When we turn to datasets of broad public interest, though, it seems likely that there is a widespread desire among Americans – if not a means of a monetizing this desire – to analyze the data for themselves and draw their own conclusions. For example, anonymized U.S. census data is freely available, and there are numerous interesting questions that could be asked of it. What is the average age of the residents in every state? What about average income? It seems likely that there are analyses of census data that could yield shocking results about inequality or other matters and could spur citizens to action. I see such analyses as a type of civic journalism, one that is spare on prose and lets the data speak for itself. There are numerous other datasets that could be of similar civic value, including the Reference Energy Disaggregation Dataset on home energy usage, congressional voting records, and anonymized healthcare records.

So it seems the time is right for a collaborative web-based data analysis platform. The existing system most similar to what I propose is called DataHub (http://datahub.csail.mit.edu/www/), a research project from MIT CSAIL. It is a sort of GitHub for data – it allows users to upload datasets and other users to create their own copies of these datasets that they can play with and modify independently. It also has a powerful plugin system that allows users to write applications that can operate on datasets – for example, programs to clean up datasets (e.g. by identifying typographical errors and correcting them), to convert datasets from one format to another (unstructured to tabular), to run specialized analyses like machine learning algorithms and visualizations on the data, and more. This is exciting – as more and more people use the system, the number of applications available for it and the power of the analyses that can be performed will grow. As a computer science research project, DataHub focuses more on technical ideas like minimizing data duplication, and is less concerned with potential societal impacts. This is where I would like to come in.

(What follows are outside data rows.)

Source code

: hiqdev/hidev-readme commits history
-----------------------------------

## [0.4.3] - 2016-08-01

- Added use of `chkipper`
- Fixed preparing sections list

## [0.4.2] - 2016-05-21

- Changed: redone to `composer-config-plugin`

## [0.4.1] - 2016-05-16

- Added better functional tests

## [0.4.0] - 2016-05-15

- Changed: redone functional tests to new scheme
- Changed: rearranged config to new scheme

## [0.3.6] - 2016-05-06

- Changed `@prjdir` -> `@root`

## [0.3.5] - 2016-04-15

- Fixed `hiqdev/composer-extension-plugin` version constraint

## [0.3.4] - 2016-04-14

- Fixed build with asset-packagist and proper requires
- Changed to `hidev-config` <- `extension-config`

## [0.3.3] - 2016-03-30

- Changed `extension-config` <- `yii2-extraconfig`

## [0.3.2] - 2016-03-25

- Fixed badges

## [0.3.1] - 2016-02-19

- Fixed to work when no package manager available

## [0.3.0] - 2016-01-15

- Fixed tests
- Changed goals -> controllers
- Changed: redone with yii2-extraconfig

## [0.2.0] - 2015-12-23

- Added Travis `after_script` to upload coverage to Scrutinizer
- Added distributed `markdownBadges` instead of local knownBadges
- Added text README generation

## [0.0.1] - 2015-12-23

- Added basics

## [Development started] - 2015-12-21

I think the pieces missing from DataHub that would be particularly useful for civic datasets are comment sections for every data analysis, which would allow other users to chime in and discuss methodological issues with or potential implications of analyses. In addition, I think a news-like component would be interesting, with very popular analyses or datasets surfaced on the front page and potentially even articles written about them. This would support the idea of data-driven civic journalism.

Just to provide a visual of what the part of the system devoted to data analysis might look like, I’ve included a screenshot of Paxata, a commercial system for dataset cleaning:

paxata

We the People

A common complaint about the U.S. government is that lawmakers, cooped up in their offices in Washington, D.C., are ignorant of many of the most pressing issues facing the American people. They spend hours debating bills that don’t address fundamental problems, and there is no way for citizens to collectively inform them that they are off track.

As more and more people began to draw attention to the potential of the Internet to connect citizens and lawmakers and rectify this problem, the federal government decided to take action. The White House created a system called We the People that allows citizens to submit petitions that they want lawmakers to acknowledge and act upon. If a petition receives enough signatures (100,000 now, formerly 25,000 and 5,000), the White House promises to at the very least write a response to it, and where possible take further action.

We the People certainly has some good qualities. It has a nice user interface that surfaces petitions that have recently cleared 150 signatures – the minimum required for them to be publicly visible – enabling such new petitions to gain further traction; allows users to search over the text of petitions or filter them by popularity or issue; facilitates easy creation of new petitions; and supports easy sharing of petitions on Twitter or Facebook. In fact, the source code of the website is on GitHub and users can submit suggested changes to the code. From the perspective of Benkler’s “Networked Public Sphere,” the system successfully takes advantage of the Web to unite people from across the country behind common issues. My only criticism on this front is that it doesn’t have facilities for users to comment on and discuss the texts of petitions so that they can be improved, which would make the interactions among participants richer than they are now, since interactions now mostly involve agreement by signing.

The main criticisms of We the People revolve around the responsiveness of the government to petitions that have cleared the signature threshold. In most cases the White House provides a few words affirming its general commitment to the principles outlined in the petition, without any concrete details or plans of action. For example, one petition requested that during his visit to India President Obama ask Indian Prime Minister Narendra Modi why the Indian constitution does not recognize Sikhs. It received a response that praised Obama for “underscoring that India’s success depended on the nation not being splintered along the lines of religious faith” and made no mention of Sikhs. It seems to me that these frequent non-responses have only led to more and more extreme petitions (e.g. “begin a Justice Department investigation of Congressman Boehner for illegal activities under the Logan Act”), creating an growing divide between the requests in the petitions and what the government is willing to do.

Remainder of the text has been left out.